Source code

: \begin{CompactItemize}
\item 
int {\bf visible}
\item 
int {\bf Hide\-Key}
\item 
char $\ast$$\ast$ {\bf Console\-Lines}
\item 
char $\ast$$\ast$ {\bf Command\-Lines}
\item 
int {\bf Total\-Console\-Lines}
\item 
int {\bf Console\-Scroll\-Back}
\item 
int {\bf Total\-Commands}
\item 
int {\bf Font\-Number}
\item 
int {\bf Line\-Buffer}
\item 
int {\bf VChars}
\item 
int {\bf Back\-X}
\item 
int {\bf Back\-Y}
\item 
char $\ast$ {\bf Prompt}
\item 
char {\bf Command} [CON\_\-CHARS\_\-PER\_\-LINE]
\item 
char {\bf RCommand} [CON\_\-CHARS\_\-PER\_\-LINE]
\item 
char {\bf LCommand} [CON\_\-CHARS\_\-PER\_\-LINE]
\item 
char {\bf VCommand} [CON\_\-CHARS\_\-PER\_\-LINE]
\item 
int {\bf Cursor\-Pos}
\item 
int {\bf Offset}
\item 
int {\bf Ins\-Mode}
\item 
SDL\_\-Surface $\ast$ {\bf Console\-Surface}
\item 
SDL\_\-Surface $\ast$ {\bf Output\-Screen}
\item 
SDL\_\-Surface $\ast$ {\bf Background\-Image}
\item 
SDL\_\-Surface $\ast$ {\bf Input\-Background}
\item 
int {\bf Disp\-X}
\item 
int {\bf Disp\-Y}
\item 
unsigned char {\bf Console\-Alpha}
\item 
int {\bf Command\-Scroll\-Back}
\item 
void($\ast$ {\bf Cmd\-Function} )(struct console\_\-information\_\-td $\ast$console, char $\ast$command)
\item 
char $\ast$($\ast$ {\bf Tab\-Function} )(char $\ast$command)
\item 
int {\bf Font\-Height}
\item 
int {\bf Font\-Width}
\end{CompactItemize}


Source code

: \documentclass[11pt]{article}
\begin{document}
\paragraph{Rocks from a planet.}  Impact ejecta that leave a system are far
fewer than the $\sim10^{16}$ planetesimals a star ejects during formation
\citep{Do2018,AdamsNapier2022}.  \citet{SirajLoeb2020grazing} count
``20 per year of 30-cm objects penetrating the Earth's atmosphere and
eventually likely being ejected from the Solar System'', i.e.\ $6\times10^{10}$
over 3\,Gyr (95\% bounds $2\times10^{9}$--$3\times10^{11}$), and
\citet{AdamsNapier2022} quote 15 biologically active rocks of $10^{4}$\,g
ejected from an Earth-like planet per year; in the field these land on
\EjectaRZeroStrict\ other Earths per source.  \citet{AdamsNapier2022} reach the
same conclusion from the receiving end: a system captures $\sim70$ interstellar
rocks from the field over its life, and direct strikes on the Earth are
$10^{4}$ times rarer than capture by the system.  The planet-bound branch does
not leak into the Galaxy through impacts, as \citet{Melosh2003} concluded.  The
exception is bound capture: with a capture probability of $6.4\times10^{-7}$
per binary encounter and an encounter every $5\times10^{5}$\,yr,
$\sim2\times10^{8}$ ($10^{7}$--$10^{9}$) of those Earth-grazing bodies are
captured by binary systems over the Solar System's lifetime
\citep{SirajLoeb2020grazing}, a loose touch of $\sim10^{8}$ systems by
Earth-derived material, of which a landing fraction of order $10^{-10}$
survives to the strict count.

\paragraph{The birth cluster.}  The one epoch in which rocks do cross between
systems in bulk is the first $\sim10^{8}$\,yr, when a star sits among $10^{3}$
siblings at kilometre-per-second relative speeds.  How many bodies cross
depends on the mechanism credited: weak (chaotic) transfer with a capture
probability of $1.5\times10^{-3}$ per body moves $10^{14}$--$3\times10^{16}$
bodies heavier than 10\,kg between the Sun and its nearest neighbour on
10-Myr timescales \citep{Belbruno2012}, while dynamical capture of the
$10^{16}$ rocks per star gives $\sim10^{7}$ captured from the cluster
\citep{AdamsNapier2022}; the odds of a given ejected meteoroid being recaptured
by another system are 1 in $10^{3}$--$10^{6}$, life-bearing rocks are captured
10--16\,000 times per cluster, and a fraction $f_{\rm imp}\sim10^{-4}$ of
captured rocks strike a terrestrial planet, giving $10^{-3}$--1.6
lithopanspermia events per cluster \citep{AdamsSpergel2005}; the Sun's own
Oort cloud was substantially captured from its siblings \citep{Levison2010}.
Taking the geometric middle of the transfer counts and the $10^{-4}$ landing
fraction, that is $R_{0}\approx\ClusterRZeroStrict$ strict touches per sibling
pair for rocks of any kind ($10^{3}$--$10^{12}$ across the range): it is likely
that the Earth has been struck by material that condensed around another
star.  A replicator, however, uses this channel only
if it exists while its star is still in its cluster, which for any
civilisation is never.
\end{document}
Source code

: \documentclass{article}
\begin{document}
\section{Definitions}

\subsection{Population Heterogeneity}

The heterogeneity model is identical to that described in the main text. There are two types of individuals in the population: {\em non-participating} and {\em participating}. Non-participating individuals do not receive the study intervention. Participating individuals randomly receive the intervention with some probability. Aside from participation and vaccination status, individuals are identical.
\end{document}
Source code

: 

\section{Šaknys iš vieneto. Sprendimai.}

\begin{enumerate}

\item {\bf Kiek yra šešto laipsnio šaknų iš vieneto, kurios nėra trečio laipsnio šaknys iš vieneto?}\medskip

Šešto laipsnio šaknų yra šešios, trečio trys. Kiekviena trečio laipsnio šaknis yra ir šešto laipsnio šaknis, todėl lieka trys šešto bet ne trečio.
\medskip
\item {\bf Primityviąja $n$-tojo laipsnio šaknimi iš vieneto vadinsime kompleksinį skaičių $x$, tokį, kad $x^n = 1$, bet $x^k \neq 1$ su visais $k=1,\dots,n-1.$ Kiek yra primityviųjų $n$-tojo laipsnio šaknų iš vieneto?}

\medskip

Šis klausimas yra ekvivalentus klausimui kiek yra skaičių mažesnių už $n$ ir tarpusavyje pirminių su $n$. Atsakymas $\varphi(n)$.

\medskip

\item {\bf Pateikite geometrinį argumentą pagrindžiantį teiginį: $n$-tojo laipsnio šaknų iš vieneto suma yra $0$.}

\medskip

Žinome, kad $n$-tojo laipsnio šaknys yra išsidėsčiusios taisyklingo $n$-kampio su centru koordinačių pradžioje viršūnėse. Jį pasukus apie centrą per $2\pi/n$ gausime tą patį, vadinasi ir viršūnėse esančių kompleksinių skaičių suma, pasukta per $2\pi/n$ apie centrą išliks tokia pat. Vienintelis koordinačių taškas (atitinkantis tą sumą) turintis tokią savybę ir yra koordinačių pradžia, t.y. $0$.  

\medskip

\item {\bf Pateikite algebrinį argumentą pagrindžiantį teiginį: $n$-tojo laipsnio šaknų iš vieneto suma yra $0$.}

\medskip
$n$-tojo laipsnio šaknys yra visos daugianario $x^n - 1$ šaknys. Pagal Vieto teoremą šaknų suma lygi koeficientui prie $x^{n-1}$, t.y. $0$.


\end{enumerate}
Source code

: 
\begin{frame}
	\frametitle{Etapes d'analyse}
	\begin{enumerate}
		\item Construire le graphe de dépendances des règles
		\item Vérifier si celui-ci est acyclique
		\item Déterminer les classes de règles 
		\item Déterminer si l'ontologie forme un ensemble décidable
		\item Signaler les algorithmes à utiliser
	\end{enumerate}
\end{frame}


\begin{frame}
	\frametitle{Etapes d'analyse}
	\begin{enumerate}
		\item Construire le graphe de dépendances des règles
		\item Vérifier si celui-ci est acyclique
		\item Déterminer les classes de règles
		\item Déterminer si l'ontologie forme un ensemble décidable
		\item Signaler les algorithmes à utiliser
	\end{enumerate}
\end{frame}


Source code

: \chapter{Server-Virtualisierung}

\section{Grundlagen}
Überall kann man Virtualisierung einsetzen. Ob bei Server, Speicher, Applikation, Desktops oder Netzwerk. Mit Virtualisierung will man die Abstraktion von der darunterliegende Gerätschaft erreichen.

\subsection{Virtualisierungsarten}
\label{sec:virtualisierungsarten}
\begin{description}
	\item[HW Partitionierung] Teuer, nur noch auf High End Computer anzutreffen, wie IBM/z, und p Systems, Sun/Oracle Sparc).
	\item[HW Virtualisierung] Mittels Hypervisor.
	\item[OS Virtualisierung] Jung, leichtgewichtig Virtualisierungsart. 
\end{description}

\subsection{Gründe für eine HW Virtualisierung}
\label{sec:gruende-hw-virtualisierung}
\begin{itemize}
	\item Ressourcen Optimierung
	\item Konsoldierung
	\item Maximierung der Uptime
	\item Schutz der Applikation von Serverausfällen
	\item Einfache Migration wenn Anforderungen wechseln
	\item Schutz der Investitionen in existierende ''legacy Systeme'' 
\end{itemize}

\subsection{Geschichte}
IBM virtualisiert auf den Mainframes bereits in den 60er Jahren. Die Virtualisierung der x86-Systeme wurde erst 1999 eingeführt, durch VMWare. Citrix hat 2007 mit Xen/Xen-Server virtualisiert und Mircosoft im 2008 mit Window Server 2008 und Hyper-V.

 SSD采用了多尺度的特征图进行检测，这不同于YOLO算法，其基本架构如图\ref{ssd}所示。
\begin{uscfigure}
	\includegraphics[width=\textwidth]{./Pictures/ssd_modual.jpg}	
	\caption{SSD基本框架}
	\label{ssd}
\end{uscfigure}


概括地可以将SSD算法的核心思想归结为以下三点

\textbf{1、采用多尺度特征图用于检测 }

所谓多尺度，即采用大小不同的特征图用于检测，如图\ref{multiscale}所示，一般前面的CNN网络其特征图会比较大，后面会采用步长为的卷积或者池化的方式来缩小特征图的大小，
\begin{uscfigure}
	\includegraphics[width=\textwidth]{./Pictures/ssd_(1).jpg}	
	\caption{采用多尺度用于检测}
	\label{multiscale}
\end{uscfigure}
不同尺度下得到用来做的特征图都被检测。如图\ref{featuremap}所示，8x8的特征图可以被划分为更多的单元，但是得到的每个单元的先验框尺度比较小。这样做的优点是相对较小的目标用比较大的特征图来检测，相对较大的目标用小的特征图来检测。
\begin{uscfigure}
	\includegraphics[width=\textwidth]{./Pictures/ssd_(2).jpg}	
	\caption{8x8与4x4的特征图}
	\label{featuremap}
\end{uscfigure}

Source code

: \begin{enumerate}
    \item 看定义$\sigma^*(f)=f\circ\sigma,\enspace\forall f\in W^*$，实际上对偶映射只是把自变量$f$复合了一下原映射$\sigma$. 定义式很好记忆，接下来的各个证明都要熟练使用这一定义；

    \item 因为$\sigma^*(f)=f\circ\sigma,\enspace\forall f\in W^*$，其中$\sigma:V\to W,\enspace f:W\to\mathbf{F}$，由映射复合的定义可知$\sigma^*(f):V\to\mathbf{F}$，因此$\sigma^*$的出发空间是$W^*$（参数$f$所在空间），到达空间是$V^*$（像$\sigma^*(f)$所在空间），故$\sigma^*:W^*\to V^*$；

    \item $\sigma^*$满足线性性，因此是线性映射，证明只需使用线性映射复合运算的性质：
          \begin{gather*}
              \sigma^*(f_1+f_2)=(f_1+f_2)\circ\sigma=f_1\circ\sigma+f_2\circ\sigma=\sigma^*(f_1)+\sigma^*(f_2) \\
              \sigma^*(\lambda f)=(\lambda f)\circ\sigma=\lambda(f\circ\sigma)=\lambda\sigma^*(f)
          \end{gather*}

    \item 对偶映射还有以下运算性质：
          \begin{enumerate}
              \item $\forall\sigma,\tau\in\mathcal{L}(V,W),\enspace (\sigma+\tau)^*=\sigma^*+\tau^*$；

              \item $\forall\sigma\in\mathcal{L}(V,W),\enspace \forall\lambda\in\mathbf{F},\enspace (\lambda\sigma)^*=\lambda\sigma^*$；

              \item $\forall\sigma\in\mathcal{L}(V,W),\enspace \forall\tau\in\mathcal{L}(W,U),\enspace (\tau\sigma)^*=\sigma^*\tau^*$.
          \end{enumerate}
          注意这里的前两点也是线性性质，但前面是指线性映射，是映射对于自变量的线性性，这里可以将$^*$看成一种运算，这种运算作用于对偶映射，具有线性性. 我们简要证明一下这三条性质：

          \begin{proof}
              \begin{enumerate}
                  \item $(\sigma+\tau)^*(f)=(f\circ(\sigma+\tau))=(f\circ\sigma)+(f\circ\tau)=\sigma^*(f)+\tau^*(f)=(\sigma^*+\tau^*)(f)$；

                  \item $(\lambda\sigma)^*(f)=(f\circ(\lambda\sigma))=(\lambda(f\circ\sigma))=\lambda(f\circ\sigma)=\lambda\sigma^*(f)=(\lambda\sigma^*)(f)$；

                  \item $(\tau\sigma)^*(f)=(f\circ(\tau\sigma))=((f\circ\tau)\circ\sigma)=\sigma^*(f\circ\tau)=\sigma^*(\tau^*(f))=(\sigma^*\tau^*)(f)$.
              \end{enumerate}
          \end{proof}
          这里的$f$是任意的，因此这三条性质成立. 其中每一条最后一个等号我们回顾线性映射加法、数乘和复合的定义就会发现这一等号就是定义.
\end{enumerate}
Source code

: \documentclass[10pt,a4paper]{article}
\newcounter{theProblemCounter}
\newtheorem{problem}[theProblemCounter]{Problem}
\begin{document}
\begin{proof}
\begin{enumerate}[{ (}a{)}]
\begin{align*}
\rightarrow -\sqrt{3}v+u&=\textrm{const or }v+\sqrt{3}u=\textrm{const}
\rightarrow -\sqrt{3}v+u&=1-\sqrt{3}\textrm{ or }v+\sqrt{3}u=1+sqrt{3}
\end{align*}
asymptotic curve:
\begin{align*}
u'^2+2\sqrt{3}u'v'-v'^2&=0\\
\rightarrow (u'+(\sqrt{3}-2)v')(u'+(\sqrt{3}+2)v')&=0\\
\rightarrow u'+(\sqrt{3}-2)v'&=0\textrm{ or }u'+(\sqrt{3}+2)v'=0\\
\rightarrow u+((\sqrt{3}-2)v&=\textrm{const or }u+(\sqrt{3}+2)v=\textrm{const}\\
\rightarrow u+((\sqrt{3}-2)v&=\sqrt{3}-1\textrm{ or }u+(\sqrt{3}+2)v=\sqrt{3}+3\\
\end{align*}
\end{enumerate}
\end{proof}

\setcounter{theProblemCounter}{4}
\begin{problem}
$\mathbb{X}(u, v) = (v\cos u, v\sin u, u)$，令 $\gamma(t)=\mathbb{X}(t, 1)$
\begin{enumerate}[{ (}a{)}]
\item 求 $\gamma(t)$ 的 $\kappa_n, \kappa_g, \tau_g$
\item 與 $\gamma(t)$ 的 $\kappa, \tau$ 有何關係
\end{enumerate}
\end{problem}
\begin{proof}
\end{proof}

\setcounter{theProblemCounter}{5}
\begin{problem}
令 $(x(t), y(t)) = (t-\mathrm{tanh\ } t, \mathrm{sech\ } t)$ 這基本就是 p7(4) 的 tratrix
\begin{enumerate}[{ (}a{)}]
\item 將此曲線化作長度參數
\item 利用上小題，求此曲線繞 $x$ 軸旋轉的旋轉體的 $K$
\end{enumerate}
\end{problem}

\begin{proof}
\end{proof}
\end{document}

========

Across the data, how many lines contain the string "paragraph"? Only the number is wanted.

2